RDA Visits Serpentine Pavilion
12.09.22
The Rodić Davidson team recently visited this year’s Serpentine Pavilion located at the Serpentine Galleries in Kensington Gardens. Designed by the Chicago-based artist Theaster Gates, with the architectural support of Adjaye Associates, the Black Chapel is the largest pavilion to ever be built on the site. Taking inspiration from the bottle kilns of Stoke-on Trent, traditional African structures and other architectural interventions, the pavilion pays homage to Hungarian and African sacred practices. The space has been conceived to merge architecture and live music, making it a place for contemplation and meditation.

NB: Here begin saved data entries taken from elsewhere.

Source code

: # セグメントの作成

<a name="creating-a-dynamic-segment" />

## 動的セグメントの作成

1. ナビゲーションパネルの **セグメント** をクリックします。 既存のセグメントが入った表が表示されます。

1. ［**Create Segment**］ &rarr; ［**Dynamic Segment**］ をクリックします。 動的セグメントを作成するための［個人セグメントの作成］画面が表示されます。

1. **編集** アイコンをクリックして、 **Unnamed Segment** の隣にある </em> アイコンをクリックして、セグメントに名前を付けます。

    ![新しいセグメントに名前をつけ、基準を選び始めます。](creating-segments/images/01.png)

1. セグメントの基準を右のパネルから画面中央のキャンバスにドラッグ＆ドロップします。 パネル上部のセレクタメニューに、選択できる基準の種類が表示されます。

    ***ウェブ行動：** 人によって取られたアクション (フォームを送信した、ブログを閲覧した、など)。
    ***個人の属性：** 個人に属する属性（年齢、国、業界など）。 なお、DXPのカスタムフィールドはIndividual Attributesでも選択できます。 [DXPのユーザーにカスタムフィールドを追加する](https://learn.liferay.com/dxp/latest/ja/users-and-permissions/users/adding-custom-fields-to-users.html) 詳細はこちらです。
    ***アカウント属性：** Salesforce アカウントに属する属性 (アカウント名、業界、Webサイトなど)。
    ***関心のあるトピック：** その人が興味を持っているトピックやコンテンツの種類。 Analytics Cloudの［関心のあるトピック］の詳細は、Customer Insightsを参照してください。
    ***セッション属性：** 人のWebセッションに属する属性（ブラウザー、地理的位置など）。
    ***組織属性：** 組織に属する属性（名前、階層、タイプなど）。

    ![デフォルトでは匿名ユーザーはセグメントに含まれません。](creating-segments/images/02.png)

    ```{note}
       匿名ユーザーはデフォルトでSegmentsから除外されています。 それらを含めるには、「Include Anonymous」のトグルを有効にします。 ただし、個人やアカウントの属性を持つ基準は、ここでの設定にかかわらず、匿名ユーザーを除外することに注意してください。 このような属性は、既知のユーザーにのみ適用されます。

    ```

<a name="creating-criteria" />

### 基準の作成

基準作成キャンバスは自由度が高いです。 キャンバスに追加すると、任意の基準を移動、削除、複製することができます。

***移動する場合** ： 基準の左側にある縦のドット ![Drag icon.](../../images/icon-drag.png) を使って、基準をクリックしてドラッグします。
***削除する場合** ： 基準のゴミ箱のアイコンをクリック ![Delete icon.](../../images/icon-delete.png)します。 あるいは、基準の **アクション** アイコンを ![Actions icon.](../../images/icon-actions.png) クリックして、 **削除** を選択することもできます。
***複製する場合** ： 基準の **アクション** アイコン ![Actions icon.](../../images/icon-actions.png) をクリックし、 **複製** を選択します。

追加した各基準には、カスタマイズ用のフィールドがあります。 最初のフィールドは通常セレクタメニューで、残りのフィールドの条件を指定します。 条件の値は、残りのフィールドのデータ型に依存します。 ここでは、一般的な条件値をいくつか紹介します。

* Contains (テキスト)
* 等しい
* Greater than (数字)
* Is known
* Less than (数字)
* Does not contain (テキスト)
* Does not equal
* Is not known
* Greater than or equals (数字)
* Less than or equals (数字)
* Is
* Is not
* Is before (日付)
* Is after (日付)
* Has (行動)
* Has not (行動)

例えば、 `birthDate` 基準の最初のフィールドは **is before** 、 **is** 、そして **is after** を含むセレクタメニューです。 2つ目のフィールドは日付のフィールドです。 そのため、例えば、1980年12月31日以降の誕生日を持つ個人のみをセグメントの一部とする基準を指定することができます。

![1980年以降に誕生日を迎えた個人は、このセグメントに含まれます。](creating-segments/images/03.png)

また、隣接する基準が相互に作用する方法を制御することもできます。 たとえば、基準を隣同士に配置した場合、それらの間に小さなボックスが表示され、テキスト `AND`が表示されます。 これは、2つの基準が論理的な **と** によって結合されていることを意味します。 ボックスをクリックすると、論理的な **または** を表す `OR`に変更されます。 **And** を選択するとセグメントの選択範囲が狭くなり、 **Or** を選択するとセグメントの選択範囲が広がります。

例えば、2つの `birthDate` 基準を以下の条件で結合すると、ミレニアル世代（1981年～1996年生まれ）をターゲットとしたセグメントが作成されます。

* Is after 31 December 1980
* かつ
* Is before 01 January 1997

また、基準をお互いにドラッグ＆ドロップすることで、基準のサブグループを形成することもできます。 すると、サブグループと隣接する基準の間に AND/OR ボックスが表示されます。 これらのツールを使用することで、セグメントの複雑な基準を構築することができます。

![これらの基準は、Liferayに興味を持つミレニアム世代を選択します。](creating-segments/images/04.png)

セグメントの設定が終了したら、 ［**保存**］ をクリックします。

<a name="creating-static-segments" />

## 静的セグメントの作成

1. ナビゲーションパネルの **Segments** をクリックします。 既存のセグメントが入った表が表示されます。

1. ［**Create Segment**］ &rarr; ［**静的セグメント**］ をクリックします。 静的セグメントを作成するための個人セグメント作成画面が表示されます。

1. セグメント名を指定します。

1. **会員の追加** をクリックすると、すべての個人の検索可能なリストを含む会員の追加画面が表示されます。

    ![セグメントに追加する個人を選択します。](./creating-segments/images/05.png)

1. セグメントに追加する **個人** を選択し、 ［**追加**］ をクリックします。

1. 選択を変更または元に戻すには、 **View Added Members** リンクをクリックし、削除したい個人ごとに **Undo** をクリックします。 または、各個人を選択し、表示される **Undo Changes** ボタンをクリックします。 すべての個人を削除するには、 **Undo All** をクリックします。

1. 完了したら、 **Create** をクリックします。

Architecture of the Serpentine Pavilion
The light-weight frame has been cleverly built using a combination of timber and steel, leaving the structure exposed and visible from the inside. Metal web joists act as columns which are then restrained by a horizontal timber frame and clad with plywood panels. Metal web or ‘Posi joist’ systems are typically used in floors for residential buildings, and allows the frame to span 10 metres high, optimising the volume of the internal space, and at the same time being environmentally sustainable and fully demountable. The roof has been formed using Posi Rafters which radiate from the oculus, as well as utilising steel tension and compression rings.
To further produce the intended meditative environment, seven paintings by Gates are hung within the chapel. The series of paintings displays several roofing strategies in honour of his father’s craft as a roofer – utilising techniques such as torch down which requires an open flame to heat a material and bond it to a surface.
The team took time to appreciate the structural and conceptual themes of the Serpentine Pavilion, allowing themselves to be enveloped during a calming and meditative afternoon visit.